- Education: Harvard University
- Occupations: Filmmaker and activist

= Jennifer Brea =

American filmmaker

Jennifer Brea is an American documentary filmmaker and activist. Her debut feature, Unrest, premiered at the 2017 Sundance Film Festival and received the US Documentary Special Jury Award For Editing. Brea also co-created a virtual reality film which premiered at the Tribeca Film Festival.

In 2012, Brea married Omar Wasow, co-founder of BlackPlanet and currently an assistant professor at University of California, Berkeley. Brea was a PhD student at Harvard University when she became suddenly ill with a high fever and became bedridden. She was initially misdiagnosed with conversion disorder, but eventually was identified as having myalgic encephalomyelitis (ME), also known as chronic fatigue syndrome (CFS).

In 2013, she began making a documentary film from bed about her experience. Initially called "Canary in a Coal Mine", it raised significant production funds on Kickstarter via a campaign that mobilized the online community of many other homebound and bedbound patients and their families. Unrest premiered at the 2017 Sundance Film Festival and aired on PBS's Independent Lens on January 8, 2018. It was shortlisted for an Oscar for best documentary film.

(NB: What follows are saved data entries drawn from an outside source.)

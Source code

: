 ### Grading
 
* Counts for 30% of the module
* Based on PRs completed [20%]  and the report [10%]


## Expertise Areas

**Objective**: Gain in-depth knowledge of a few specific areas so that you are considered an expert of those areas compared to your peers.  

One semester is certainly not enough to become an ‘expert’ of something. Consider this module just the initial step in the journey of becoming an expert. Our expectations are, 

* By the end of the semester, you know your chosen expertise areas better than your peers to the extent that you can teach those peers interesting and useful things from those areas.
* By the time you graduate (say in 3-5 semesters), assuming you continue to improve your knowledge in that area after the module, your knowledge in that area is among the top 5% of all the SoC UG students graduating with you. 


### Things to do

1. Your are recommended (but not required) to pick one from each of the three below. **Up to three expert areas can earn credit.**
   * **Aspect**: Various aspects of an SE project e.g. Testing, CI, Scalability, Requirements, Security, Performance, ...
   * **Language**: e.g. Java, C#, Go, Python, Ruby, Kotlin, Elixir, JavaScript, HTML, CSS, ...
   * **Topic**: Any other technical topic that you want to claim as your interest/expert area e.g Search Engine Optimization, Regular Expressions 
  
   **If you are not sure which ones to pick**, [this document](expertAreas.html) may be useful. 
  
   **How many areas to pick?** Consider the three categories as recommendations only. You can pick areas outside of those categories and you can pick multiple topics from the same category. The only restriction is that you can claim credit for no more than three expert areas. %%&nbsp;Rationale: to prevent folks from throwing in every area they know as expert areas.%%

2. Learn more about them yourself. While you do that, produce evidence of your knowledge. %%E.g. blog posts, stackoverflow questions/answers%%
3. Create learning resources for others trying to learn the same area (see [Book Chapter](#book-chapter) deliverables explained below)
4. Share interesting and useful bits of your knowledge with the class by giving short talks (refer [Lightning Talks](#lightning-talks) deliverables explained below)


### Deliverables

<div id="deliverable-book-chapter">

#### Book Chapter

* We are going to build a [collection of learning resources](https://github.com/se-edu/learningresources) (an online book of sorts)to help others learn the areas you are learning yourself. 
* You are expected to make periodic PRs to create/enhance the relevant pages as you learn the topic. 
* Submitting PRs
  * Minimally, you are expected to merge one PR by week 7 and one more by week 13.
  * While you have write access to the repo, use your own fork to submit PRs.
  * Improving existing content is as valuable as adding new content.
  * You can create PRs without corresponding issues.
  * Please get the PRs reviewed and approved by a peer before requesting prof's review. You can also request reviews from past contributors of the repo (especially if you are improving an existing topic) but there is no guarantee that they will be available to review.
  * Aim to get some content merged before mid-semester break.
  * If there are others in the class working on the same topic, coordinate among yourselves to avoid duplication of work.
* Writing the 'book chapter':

In 2014, The Root recognized her as one of the hundred most influential African-Americans in its Root100 list. Brea was also recognized as ProHealth's "2017 ME/CFS Patient Advocate Of The Year." In 2015 she co-founded #MEAction, a global network of patients living with ME. MEAction went on to spearhead the #MillionsMissing movement, a patient-centered protest in which hundreds of empty shoes were displayed in order to represent the 25% of patients with ME who are housebound or bedbound. In June 2016, Brea gave a TED Talk on her experience as a person with ME.